Using match statements:
from dataclasses import dataclass
@dataclass
class SubscriptionPlan:
name: str
price: float
unit: str
def get_plan_details(plan):
match plan:
case SubscriptionPlan(name="basic", price=price, unit="month"):
return f"${price} per month for one month."
case SubscriptionPlan(name="premium", price=price, unit="year"):
return f"${price} per year for one year."
case SubscriptionPlan():
return "Invalid subscription plan"
case _:
return "Unknown subscription plan"
basic_plan = SubscriptionPlan(name="basic", price=9.99, unit="month")
premium_plan = SubscriptionPlan(name="premium", price=99.99, unit="year")
print(get_plan_details(basic_plan))
print(get_plan_details(premium_plan))
$9.99 per month for one month.
$99.99 per year for one year.
2.11.4. Write Union Types as X|Y in Python 3.10#
Before Python 3.10, you need to use typing.Union
to declare that a variable can have one of several different types.
from typing import Union
num = 2.3
isinstance(num, Union[int, float])
True
In Python 3.10, you can replace Union[X, Y]
with X | Y
to simplify the expression.
isinstance(num, int | float)
True
2.11.5. Write Cleaner Python with the Walrus Operatorn#
The walrus operator (:=
) in Python 3.8+ allows you to assign a variable in an expression, making your code more readable and efficient. It’s useful in two main scenarios:
Giving a meaningful name to a complex expression for better readability.
Avoiding repeated computations by reusing a variable instead of recomputing the expression.

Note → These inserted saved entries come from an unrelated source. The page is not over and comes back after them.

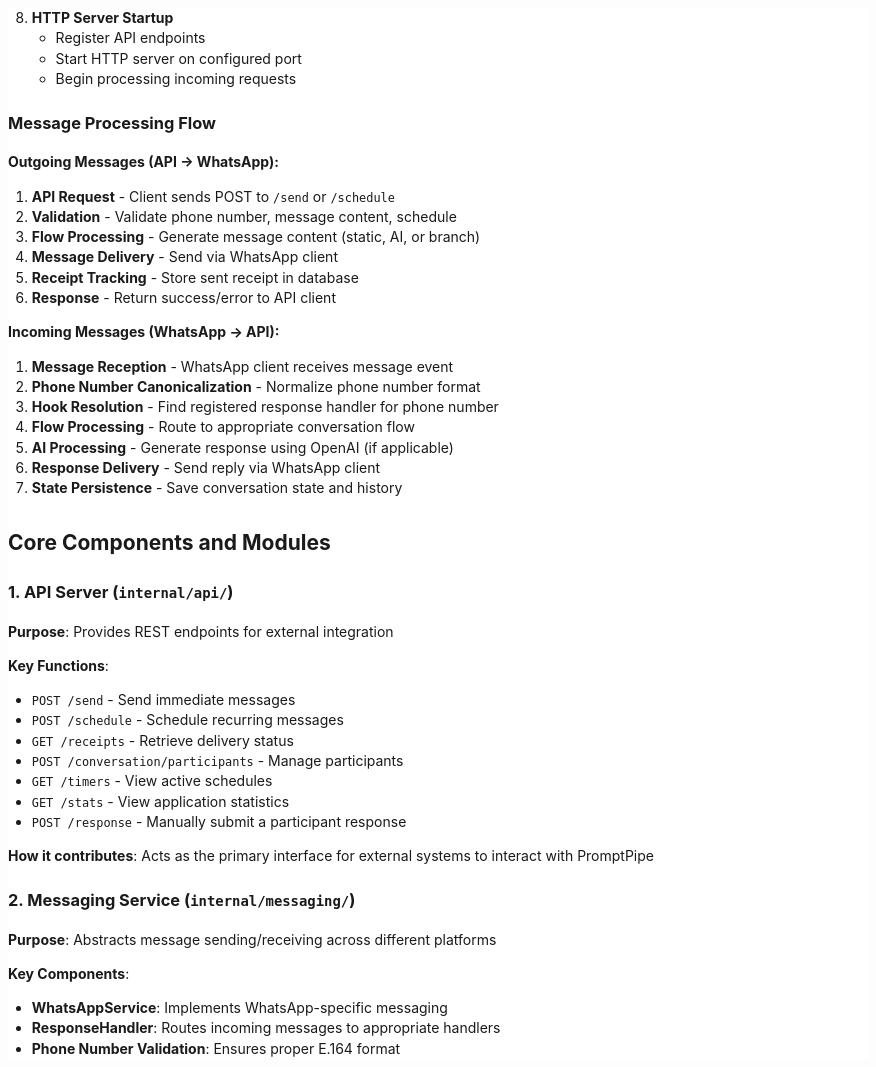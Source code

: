 8. **HTTP Server Startup**
   - Register API endpoints
   - Start HTTP server on configured port
   - Begin processing incoming requests

### Message Processing Flow

**Outgoing Messages (API → WhatsApp):**

1. **API Request** - Client sends POST to `/send` or `/schedule`
2. **Validation** - Validate phone number, message content, schedule
3. **Flow Processing** - Generate message content (static, AI, or branch)
4. **Message Delivery** - Send via WhatsApp client
5. **Receipt Tracking** - Store sent receipt in database
6. **Response** - Return success/error to API client

**Incoming Messages (WhatsApp → API):**

1. **Message Reception** - WhatsApp client receives message event
2. **Phone Number Canonicalization** - Normalize phone number format
3. **Hook Resolution** - Find registered response handler for phone number
4. **Flow Processing** - Route to appropriate conversation flow
5. **AI Processing** - Generate response using OpenAI (if applicable)
6. **Response Delivery** - Send reply via WhatsApp client
7. **State Persistence** - Save conversation state and history

## Core Components and Modules

### 1. API Server (`internal/api/`)

**Purpose**: Provides REST endpoints for external integration

**Key Functions**:

- `POST /send` - Send immediate messages
- `POST /schedule` - Schedule recurring messages  
- `GET /receipts` - Retrieve delivery status
- `POST /conversation/participants` - Manage participants
- `GET /timers` - View active schedules
- `GET /stats` - View application statistics
- `POST /response` - Manually submit a participant response

**How it contributes**: Acts as the primary interface for external systems to interact with PromptPipe

### 2. Messaging Service (`internal/messaging/`)

**Purpose**: Abstracts message sending/receiving across different platforms

**Key Components**:

- **WhatsAppService**: Implements WhatsApp-specific messaging
- **ResponseHandler**: Routes incoming messages to appropriate handlers
- **Phone Number Validation**: Ensures proper E.164 format
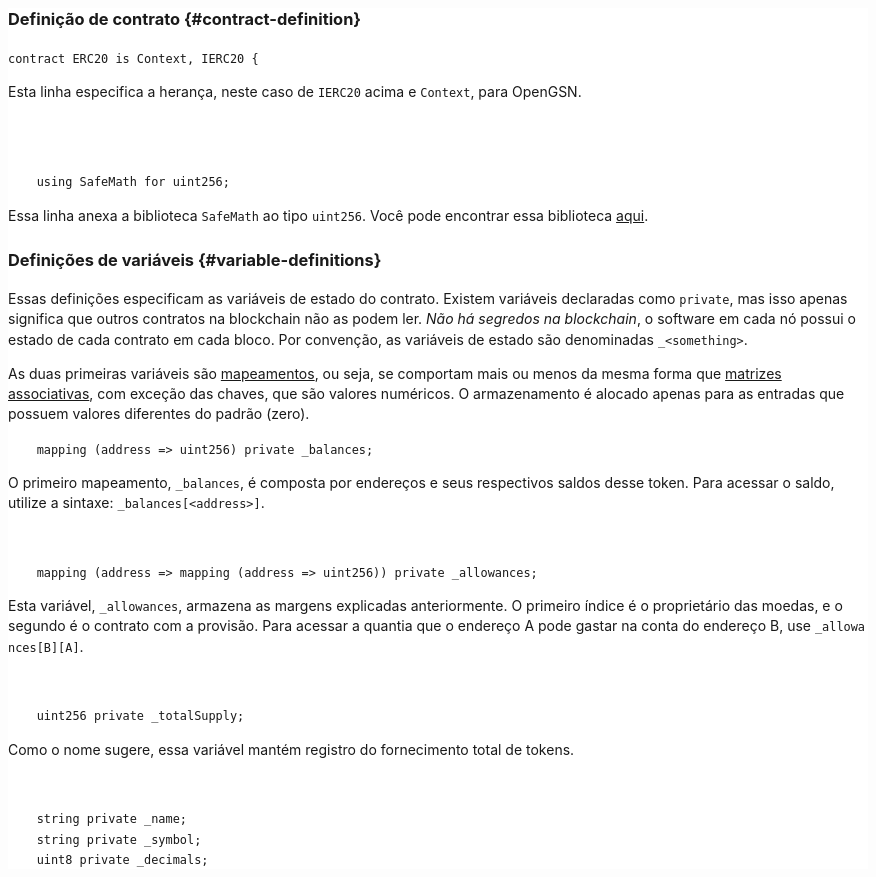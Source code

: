### Definição de contrato {#contract-definition}

```solidity
contract ERC20 is Context, IERC20 {
```

Esta linha especifica a herança, neste caso de `IERC20` acima e `Context`, para OpenGSN.

&nbsp;

```solidity

    using SafeMath for uint256;

```

Essa linha anexa a biblioteca `SafeMath` ao tipo `uint256`. Você pode encontrar essa biblioteca [aqui](https://github.com/OpenZeppelin/openzeppelin-contracts/blob/master/contracts/utils/math/SafeMath.sol).

### Definições de variáveis {#variable-definitions}

Essas definições especificam as variáveis de estado do contrato. Existem variáveis declaradas como `private`, mas isso apenas significa que outros contratos na blockchain não as podem ler. _Não há segredos na blockchain_, o software em cada nó possui o estado de cada contrato em cada bloco. Por convenção, as variáveis de estado são denominadas `_<something>`.

As duas primeiras variáveis são [mapeamentos](https://www.tutorialspoint.com/solidity/solidity_mappings.htm), ou seja, se comportam mais ou menos da mesma forma que [matrizes associativas](https://wikipedia.org/wiki/Associative_array), com exceção das chaves, que são valores numéricos. O armazenamento é alocado apenas para as entradas que possuem valores diferentes do padrão (zero).

```solidity
    mapping (address => uint256) private _balances;
```

O primeiro mapeamento, `_balances`, é composta por endereços e seus respectivos saldos desse token. Para acessar o saldo, utilize a sintaxe: `_balances[<address>]`.

&nbsp;

```solidity
    mapping (address => mapping (address => uint256)) private _allowances;
```

Esta variável, `_allowances`, armazena as margens explicadas anteriormente. O primeiro índice é o proprietário das moedas, e o segundo é o contrato com a provisão. Para acessar a quantia que o endereço A pode gastar na conta do endereço B, use `_allowances[B][A]`.

&nbsp;

```solidity
    uint256 private _totalSupply;
```

Como o nome sugere, essa variável mantém registro do fornecimento total de tokens.

&nbsp;

```solidity
    string private _name;
    string private _symbol;
    uint8 private _decimals;
```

Let’s consider an example where we want to calculate the radius, area, and volume of a circle given its diameter and height:
from math import pi
diameter = 4
height = 2
Without the walrus operator, we might compute the radius and area multiple times:
circle = {
"radius": diameter / 2, # computed twice
"area": pi * (diameter / 2)**2, # computed twice
"volume": pi * (diameter / 2)**2 * height,
}
2.0
To avoid repeated computations, we can assign the radius and area to variables before creating the dictionary:
radius = diameter / 2
area = pi * radius**2
circle = {
"radius": radius,
"area": area,
"volume": area * height,
}
2.0
To make the code more concise, we can use the walrus operator to assign the radius and area to variables while creating the dictionary.
circle = {
"radius": (radius := diameter / 2),
"area": (area := pi * radius**2),
"volume": area * height,
}
After executing the code with the walrus operator, we can access the assigned variables:
print(radius)
print(area)
2.0
12.566370614359172
2.11.6. Fine-Grained Traceback in Python 3.11#
Having a clear traceback makes it faster to debug your code. Python 3.11 provides fine-grained error locations in tracebacks, enabling developers to quickly identify the exact location of errors.
The following examples illustrate the difference in traceback between Python 3.9 and Python 3.11.
%%writefile trackback_test.py
def greet(name):
greeting = "Hello, " + name + "!"
print(greetng) # Error: Typo in variable name
greet("Khuyen")
# Python 3.9
$ python trackback_test.py
Traceback (most recent call last):
File "/Users/khuyentran/book/Efficient_Python_tricks_and_tools_for_data_scientists/Chapter1/trackback_test.py", line 5, in <module>
greet("Khuyen")
File "/Users/khuyentran/book/Efficient_Python_tricks_and_tools_for_data_scientists/Chapter1/trackback_test.py", line 3, in greet
print(greetng) # Error: Typo in variable name
NameError: name 'greetng' is not defined
# Python 3.11
$ python trackback_test.py
Traceback (most recent call last):
File "/Users/khuyentran/book/Efficient_Python_tricks_and_tools_for_data_scientists/Chapter1/trackback_test.py", line 5, in <module>
greet("Khuyen")
File "/Users/khuyentran/book/Efficient_Python_tricks_and_tools_for_data_scientists/Chapter1/trackback_test.py", line 3, in greet
print(greetng) # Error: Typo in variable name
^^^^^^^
NameError: name 'greetng' is not defined. Did you mean: 'greeting'?